我有一个data.frame data
个字符向量,如下所示。
x <- c("kal, Kon, Jor, Kara", "Bruce, Helena, Martha, Terry", "connor, oliver, Roy",
"Alan, Guy, Simon, Kyle")
y <- c("Mon, Cir, John, Jor", "Damian, Terry, Jason", "Mia, Roy", "John, Cary")

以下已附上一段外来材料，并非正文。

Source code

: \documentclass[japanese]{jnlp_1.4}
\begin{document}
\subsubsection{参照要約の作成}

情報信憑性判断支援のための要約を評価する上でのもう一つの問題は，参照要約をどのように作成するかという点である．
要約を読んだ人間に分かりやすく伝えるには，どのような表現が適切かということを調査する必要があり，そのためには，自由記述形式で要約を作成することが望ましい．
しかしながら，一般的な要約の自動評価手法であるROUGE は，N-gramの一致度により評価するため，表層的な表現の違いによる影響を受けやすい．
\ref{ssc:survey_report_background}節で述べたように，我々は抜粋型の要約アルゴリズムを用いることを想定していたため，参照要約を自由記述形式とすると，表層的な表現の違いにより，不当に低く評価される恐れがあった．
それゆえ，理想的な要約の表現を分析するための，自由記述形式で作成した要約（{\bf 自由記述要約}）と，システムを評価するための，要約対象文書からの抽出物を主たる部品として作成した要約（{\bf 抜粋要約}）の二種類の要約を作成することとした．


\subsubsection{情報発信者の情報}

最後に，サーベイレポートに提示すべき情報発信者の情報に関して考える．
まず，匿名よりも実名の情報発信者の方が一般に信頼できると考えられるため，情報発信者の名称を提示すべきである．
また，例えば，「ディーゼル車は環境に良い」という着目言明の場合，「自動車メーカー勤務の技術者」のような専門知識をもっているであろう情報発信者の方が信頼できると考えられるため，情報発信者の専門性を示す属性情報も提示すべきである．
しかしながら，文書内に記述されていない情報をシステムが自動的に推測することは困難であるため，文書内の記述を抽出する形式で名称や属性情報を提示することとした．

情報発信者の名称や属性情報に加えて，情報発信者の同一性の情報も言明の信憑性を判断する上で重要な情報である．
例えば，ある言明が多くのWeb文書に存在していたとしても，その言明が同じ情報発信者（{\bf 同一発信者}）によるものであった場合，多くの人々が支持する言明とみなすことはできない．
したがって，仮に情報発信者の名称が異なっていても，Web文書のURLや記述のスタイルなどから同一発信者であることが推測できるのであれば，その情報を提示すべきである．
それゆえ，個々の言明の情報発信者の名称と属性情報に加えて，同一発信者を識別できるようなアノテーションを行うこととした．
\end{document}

data <- data.frame(x,y, stringsAsFactors=FALSE)
我正在尝试将两列x
和y
中的字符串连接到新列z
。我想删除重复项并在连接字符串之前对,
分隔的单词进行排序。我能够实现如下目标。
x <- strsplit(data$x, split=", ")
y <- strsplit(data$y, split=", ")
data$z <- sapply(1:length(x), function(i) paste(sort(union(x[[i]], y[[i]])),
collapse=", "))
有没有更快的方法来创建中间列表,可能使用data.table
?
答案 0 :(得分:5)
您可以尝试regex
解决方案。但是,这不会像你想要的那样排序。
v1 <- paste(data[,1], data[,2], sep=", ")
data$z <- sub('(\\b\\S+\\b)(?=.*\\b\\1\\b.*),', "", v1, perl=TRUE)
可以在regex101
查看正则表达式其他选项包括
library(splitstackshape)
library(data.table)
cbind(data[,1:2, with=FALSE],cSplit(setDT(data)[, indx:=1:.N],
c('x', 'y'), sep=",", 'long')[ ,
list(z=toString(unique(na.omit(unlist(.SD))))),
by=indx][,indx:=NULL])
x y
#1: kal, Kon, Jor, Kara Mon, Cir, John, Jor
#2: Bruce, Helena, Martha, Terry Damian, Terry, Jason
#3: connor, oliver, Roy Mia, Roy
#4: Alan, Guy, Simon, Kyle John, Cary
# z
#1: kal, Kon, Jor, Kara, Mon, Cir, John
#2: Bruce, Helena, Martha, Terry, Damian, Jason
#3: connor, oliver, Roy, Mia
#4: Alan, Guy, Simon, Kyle, John, Cary
或使用stringi
包
library(stringi)
data$z <- vapply(stri_extract_all_regex(paste(data$x, data$y), '\\w+'),
function(x) toString(sort(unique(x))), character(1))
基于不太大的数据集,
data <- data[rep(1:nrow(data), 3e4),]
row.names(data) <- NULL
cath <- function(){
apply(data,1,function(vec){
paste(sort(unique(strsplit(paste(vec[1],
vec[2],sep=", "),", ")[[1]])),collapse=", ")
})
}
akrun2 <- function(){
vapply(stri_extract_all_regex(paste(data$x, data$y), '\\w+'),
function(x) toString(sort(unique(x))), character(1))
}
akrun3 <- function(){
v1 <- paste(data[,1], data[,2], sep=", ")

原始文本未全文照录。